Design: The dungeon design is of the fully-packed, use-every-space style, similar to what we see in the early Dungeon Geomorphs product, AD&D Module S3 (Expedition to the Barrier Peaks), etc. Many rooms are entirely empty, with no key code whatsoever. The Red Baron estimates there are about 160 rooms on the map; my own estimate is that maybe 40 have a key-code in them. That would be about 25% with any content at all -- similar to the guidelines in OD&D that about 33% have content (per 2-in-6 die roll; Vol-3, p. 7), the earliest Monster & Treasure Assortment suggestion that only 20% of rooms have monsters, etc.


Characters: Gygax's brief key doesn't state an expected party size. Recall from last week that neither do the core OD&D rulebooks. If we assume standard modern convention group size, then that could be maybe 6-8 people -- but recall also that in the earliest days a group might commonly be 12 or more people at once (e.g., see Jon Peterson, Playing at the World, p. 563, re: Gygax at Origins II). The question of what might be reasonable is, in fact, the whole point of our current investigation.

Monsters: The key for the level has 18 numbered codes; several are repeated in the map in clusters of up to a half-dozen located together (e.g., the kobolds, goblins, orc entries). All 10 of the monsters from the OD&D Monster Level Table 1 appear in this key. There are 3 from the Level 2 list (hobgoblins, berserkers, gnoll), and one each from Level 3 (giant snake) and Level 4 (giant beetle). One is novel (giant bats), and the last two keys have evil NPC spellcasters (2nd level magic-user and cleric, which could arguably belong on any of the 21st-3rd level lists).

Wandering monsters are not shown here, but if Gygax used them at all, it would make sense to simply use the book tables from OD&D Vol-3, because (as noted) they inherently represent the Castle Greyhawk ecology, and are a perfect match for the monsters present in lairs (see above).

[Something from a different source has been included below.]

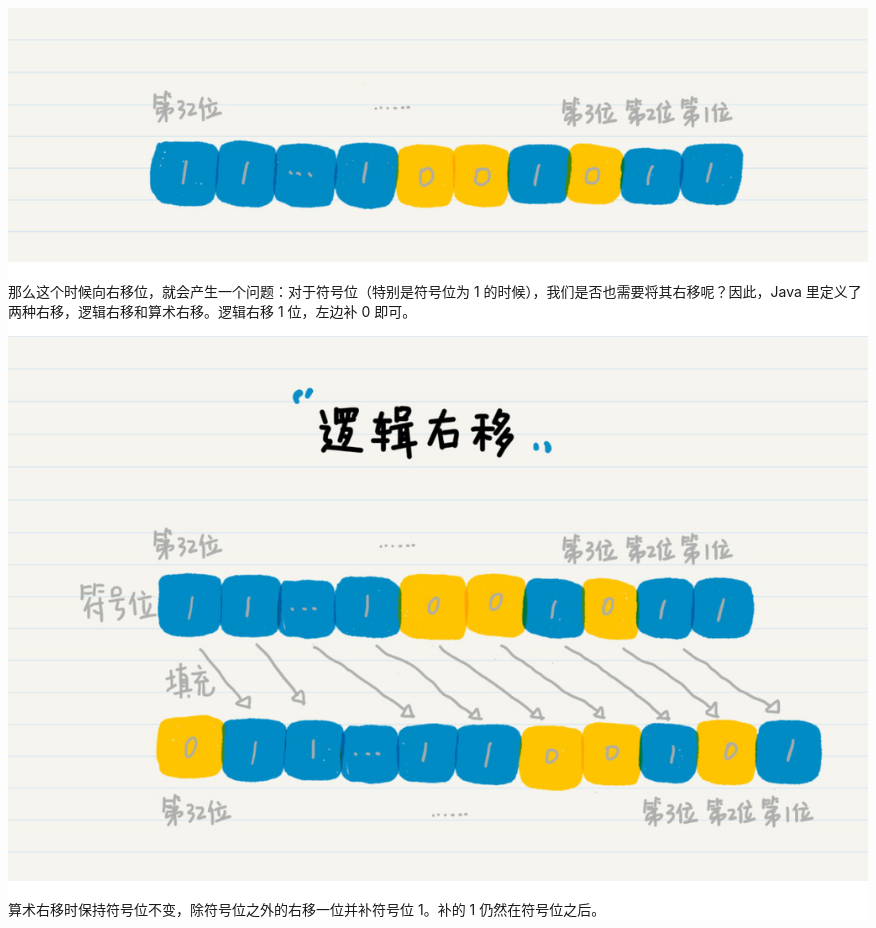 ![](img/img_857248d65d7c4b746b3677d45b2a2c1e.jpg)

那么这个时候向右移位，就会产生一个问题：对于符号位（特别是符号位为 1 的时候），我们是否也需要将其右移呢？因此，Java 里定义了两种右移，逻辑右移和算术右移。逻辑右移 1 位，左边补 0 即可。

![](img/img_745a4880417a4dcb62f88bad7be800c7.jpg)

算术右移时保持符号位不变，除符号位之外的右移一位并补符号位 1。补的 1 仍然在符号位之后。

Monster lair numbers are given in ranges of 3-7 orcs, 3-12 giant rats, etc.; very similar to what we suggested in Gygax's Monster& Treasure Assortment, and Holmes Basic D&D products. Using my "Equivalent Hit Dice" (EHD) analysis, I find that the average (mean and median) danger level of these encounters is 6 EHD, i.e., a fair fight for around 6 1st-level PCs. (There are reports that Gygax adjusted numbers to match the strength of PC parties present. Did he stay in the given ranges, I wonder?) The expected total strength for all the set encounters (ignoring duplications) is about 90 EHD.

Treasure: Almost every room with a monster has a treasure listed -- only 2 of 15 do not. This contrasts with the OD&D Vol-3 rule (p. 7) that half of monsters will have treasure; but it closely matches the Monster & Treasure Assortment rule that "about 20% of the monsters should have no treasure whatsoever". There is one room with no monster and a hidden treasure -- the largest reward on the level (room 8, with about 1/3 total value on the level). Note that with some key code being duplicated, it's questionable whether every such room has the same treasure or not (unlikely that every kobold room has the same dusty silver mirror?), which would skew the treasure-to-monster ratio lower. The objects are clearly not from the monster-keyed Treasure Type tables, because coin values here are usually in the 10's (not 1000's as on that table; with one exception in room 4). Coin treasures are in the same basic order of magnitude as the OD&D dungeon treasure table (Vol-3, 7), without being exact matches. The gem values are usually in the 100's (as per book median gem type).

Total expected treasure (again, ignoring duplicated rooms) is about 4,400 gp. Given that, there are about 50 gp of treasure per monster EHD.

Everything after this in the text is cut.